Implementing a rigorous process for third-party distributor qualification and selection helps to minimize risk
Globalization of the healthcare distribution market has spurred medical device and in vitro diagnostic (IVD) companies to outsource, increasing their reliance on third-party distributors. While selling in the global marketplace represents a significant opportunity, it can be challenging due to regulatory and legal complexity and nuances of local healthcare systems.
While larger organizations with existing foreign offices may opt to pursue a direct distribution model, smaller or mid-size companies generally need to turn to third-party distributors to support their global expansion plans. In this blog post, we explore 5 best practices for managing risk and optimizing the likelihood of success when using third-party distribution partners.
1. Validate the distributor’s track record
When evaluating potential third-party distributors, it is critical to validate that the distributor has a history of success in the market, ideally in the product type and therapeutic area of interest. It is also important that the distributor has an established network in the medical community, a deep understanding of the local and/or regional regulatory requirements, a disciplined approach to new product commercialization, and, preferably, previous experience with a similar or adjacent technology. Finally, manufacturers may benefit from confirming that the distributors under consideration have the necessary infrastructure to recruit, train, and retain a productive sales force.
2. Weigh the benefits and risks of having the distributor serve as your local representative
Many countries require manufacturers to have in-country representatives. Device companies often hire local regulatory consultants to serve in this role but may also negotiate with their third-party distributors to take on the responsibility and cost of local registration and act as their local representative. Before engaging a distributor as a local representative, manufacturers should consider the following:
- If the third-party distributor is the local representative, they will likely submit local registration and hold the medical device license in that country, which could have downstream ramifications. If the manufacturer and distributor decide to part ways and the distributor refuses to transfer or cancel the license, the manufacturer may lose access to that market until that license expires.
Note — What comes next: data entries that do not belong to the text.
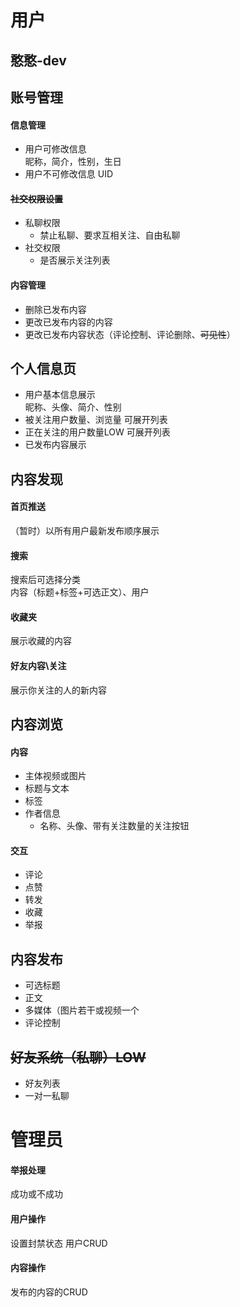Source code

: # 用户


## 憨憨-dev


## 账号管理
#### 信息管理
*   用户可修改信息  
    昵称，简介，性别，生日
*   用户不可修改信息
    UID
#### ~~社交权限设置~~
*   私聊权限
    *   禁止私聊、要求互相关注、自由私聊
*   社交权限
    *   是否展示关注列表
#### 内容管理
*   删除已发布内容
*   更改已发布内容的内容
*   更改已发布内容状态（评论控制、评论删除、~~可见性~~）
## 个人信息页
*   用户基本信息展示  
    昵称、头像、简介、性别
*   被关注用户数量、浏览量
    可展开列表
*   正在关注的用户数量LOW
    可展开列表
*   已发布内容展示

## 内容发现
#### 首页推送
（暂时）以所有用户最新发布顺序展示
#### 搜索
搜索后可选择分类  
内容（标题+标签+可选正文）、用户
#### 收藏夹 
展示收藏的内容
#### 好友内容\关注
展示你关注的人的新内容

## 内容浏览
#### 内容
*   主体视频或图片
*   标题与文本
*   标签
*   作者信息
    *   名称、头像、带有关注数量的关注按钮
#### 交互
*   评论
*   点赞
*   转发
*   收藏
*   举报

## 内容发布
*   可选标题
*   正文
*   多媒体（图片若干或视频一个
*   评论控制

## ~~好友系统（私聊）LOW~~
*   好友列表
*   一对一私聊


# 管理员
#### 举报处理
成功或不成功
#### 用户操作
设置封禁状态
用户CRUD
#### 内容操作
发布的内容的CRUD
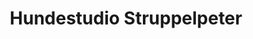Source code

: ---
title: "Hundestudio Struppelpeter"
url: /st-marein-feistritz/hundestudio-struppelpeter/
shop: Tiersalon
---
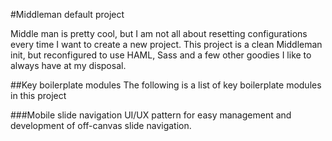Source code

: #Middleman default project

Middle man is pretty cool, but I am not all about resetting configurations every time I want to create a new project. This project is a clean Middleman init, but reconfigured to use HAML, Sass and a few other goodies I like to always have at my disposal. 

##Key boilerplate modules
The following is a list of key boilerplate modules in this project

###Mobile slide navigation
UI/UX pattern for easy management and development of off-canvas slide navigation.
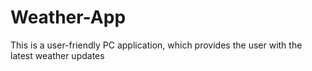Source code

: # Weather-App
This is a user-friendly PC application, which provides the user with the latest weather updates
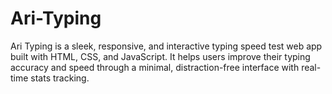 # Ari-Typing
Ari Typing is a sleek, responsive, and interactive typing speed test web app built with HTML, CSS, and JavaScript. It helps users improve their typing accuracy and speed through a minimal, distraction-free interface with real-time stats tracking.
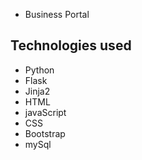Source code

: * Business Portal


## Technologies used

* Python
* Flask
* Jinja2
* HTML
* javaScript
* CSS
* Bootstrap
* mySql
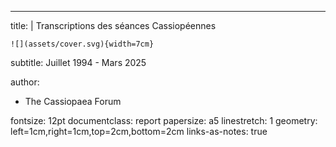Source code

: ---
title: |
    Transcriptions des séances Cassiopéennes

    ![](assets/cover.svg){width=7cm}
subtitle: Juillet 1994 - Mars 2025

author:
- The Cassiopaea Forum

fontsize: 12pt
documentclass: report
papersize: a5
linestretch: 1
geometry: left=1cm,right=1cm,top=2cm,bottom=2cm
links-as-notes: true
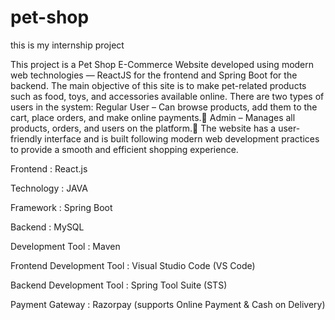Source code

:# pet-shop
this is my internship project 

This project is a Pet Shop E-Commerce Website developed using modern web technologies — ReactJS for the frontend and Spring Boot for the backend. The main objective of this site is to make pet-related products such as food, toys, and accessories available online.
There are two types of users in the system:
Regular User – Can browse products, add them to the cart, place orders, and make online payments.
Admin – Manages all products, orders, and users on the platform.
The website has a user-friendly interface and is built following modern web development practices to provide a smooth and efficient shopping experience.

Frontend : React.js

Technology : JAVA

Framework : Spring Boot

Backend : MySQL

Development Tool : Maven

Frontend Development Tool : Visual Studio Code (VS Code)

Backend Development Tool : Spring Tool Suite (STS)

Payment Gateway : Razorpay (supports Online Payment & Cash on Delivery)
- Foreign manufacturers cannot communicate directly with local regulators, so the distributor will need to act as a liaison. Consequently, manufacturers should verify that the distributor has a strong relationship and reputation with local regulatory authorities.
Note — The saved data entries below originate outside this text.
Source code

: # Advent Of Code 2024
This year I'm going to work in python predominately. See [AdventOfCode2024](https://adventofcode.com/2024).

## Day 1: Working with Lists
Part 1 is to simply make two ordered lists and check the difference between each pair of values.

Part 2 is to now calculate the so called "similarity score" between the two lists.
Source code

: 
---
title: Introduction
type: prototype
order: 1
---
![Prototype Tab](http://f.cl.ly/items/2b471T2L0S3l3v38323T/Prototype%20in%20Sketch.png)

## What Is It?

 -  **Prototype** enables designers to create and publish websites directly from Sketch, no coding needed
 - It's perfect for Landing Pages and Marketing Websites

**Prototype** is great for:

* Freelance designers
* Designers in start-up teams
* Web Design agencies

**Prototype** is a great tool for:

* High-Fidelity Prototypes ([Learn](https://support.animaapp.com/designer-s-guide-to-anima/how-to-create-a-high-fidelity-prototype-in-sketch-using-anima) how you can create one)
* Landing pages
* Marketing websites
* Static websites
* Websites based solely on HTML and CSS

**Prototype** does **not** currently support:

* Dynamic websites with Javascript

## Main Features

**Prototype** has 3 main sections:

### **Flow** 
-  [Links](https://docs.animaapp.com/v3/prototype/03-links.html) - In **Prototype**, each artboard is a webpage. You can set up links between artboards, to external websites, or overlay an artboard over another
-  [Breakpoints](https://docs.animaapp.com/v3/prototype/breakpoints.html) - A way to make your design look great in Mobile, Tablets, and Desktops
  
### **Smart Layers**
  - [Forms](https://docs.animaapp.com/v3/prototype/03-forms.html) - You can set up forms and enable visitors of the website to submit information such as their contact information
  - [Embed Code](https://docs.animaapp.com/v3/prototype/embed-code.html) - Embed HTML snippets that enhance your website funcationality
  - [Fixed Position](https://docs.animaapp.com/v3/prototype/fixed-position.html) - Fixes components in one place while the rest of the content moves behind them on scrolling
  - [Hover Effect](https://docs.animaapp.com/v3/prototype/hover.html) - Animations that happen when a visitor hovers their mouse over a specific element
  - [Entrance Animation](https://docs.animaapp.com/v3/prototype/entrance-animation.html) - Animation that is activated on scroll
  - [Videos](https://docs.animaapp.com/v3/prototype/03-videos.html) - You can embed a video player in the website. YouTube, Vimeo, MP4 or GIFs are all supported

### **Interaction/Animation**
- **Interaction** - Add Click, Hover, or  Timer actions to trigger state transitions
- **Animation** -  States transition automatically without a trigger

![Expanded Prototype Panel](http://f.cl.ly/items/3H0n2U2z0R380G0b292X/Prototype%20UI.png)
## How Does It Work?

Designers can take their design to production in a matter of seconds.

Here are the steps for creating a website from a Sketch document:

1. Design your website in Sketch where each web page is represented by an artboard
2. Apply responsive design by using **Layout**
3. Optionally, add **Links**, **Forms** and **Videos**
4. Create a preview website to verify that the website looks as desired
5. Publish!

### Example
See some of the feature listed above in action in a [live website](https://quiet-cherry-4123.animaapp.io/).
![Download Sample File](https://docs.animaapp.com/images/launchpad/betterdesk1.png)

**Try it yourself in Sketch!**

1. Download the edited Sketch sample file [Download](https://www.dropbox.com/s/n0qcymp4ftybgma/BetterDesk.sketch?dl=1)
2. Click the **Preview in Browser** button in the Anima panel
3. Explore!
- Since the third-party distributor will generally be the first point of contact for complaints or adverse events, it is essential to ensure that their quality system is compliant and robust enough to support the product.
3. Understand the nuances of local markets
Every country is different and, as such, each third-party distribution agreement should reflect and integrate nuances of the local market and regulations. For instance, some countries have private healthcare systems and commercial payers, while others have public systems where the government is a direct buyer of medical devices. Market differences may even exist within countries, requiring distributors with regional expertise. Tax structures, for example, may vary, so manufacturers should prioritize product pricing negotiations in all distribution agreements.
Regulatory agencies consider distributors to be critical suppliers, particularly if they store product, manage product installation and servicing, and handle complaints, among other quality system-related responsibilities. Thus, any third-party distributor must be qualified under the manufacturer’s existing supplier qualification process, in accordance with the local regulatory landscape.
4. Develop a rigorous process for qualifying distributors
At Precision for Medicine, we find it useful to evaluate and qualify distributors from two different, but complementary perspectives—their regulatory competency and their quality system capabilities. It may be useful to create questionnaires to guide the qualification process. From a regulatory perspective, it is important to ask about:
- The regulatory approval process, including timelines, fees, and the potential for accelerated pathways
- Local testing and labeling requirements, including the need for translations
- Standards for sterilization and biocompatibility
- Quality system requirements
- Post-market requirements
- Other applicable local or international standards, including the need for an import license
Assessing a distributor’s regulatory competency has the added benefit of helping the manufacturer understand the opportunities and hurdles of entering a particular market. From the viewpoint of quality system capabilities, manufacturers should review the distributor’s quality manual and standard operating procedures (SOPs), with an emphasis on document control and distribution records. Distributors that have been certified to ISO 9000 or 9001 standards may have a competitive edge. If a medical device requires environmental controls, manufacturers should also check the distributor has appropriate storage facilities and procedures in place.
Once distributors have met the necessary regulatory and quality system criteria, it is advisable for the manufacturer to perform an audit, preferably on-site, of their SOPs and facilities prior to contracting.
5. Incorporate risk mitigation strategies into the distribution agreement
It is imperative for manufacturers to carefully draft and review the language of the distribution agreement, taking into consideration that circumstances may evolve over time. Any contract should include a quality agreement that describes the distributor’s responsibilities related to registration, interaction with relevant regulatory authorities, creation of marketing collateral, and complaint handling. In addition to including provisions for quality, the agreement should outline the responsibilities of the distributor in the case of contract termination. It should also cover what happens if either the manufacturer or distributor is acquired.
Key Takeaway
Manufacturers who are considering the use of third-party distributors to access international markets must develop a deep understanding of the local market, regulatory landscape, and business practices of each country where they hope to sell their products. Developing and implementing a thorough vetting process for potential distributors helps set the stage for mutually beneficial partnerships.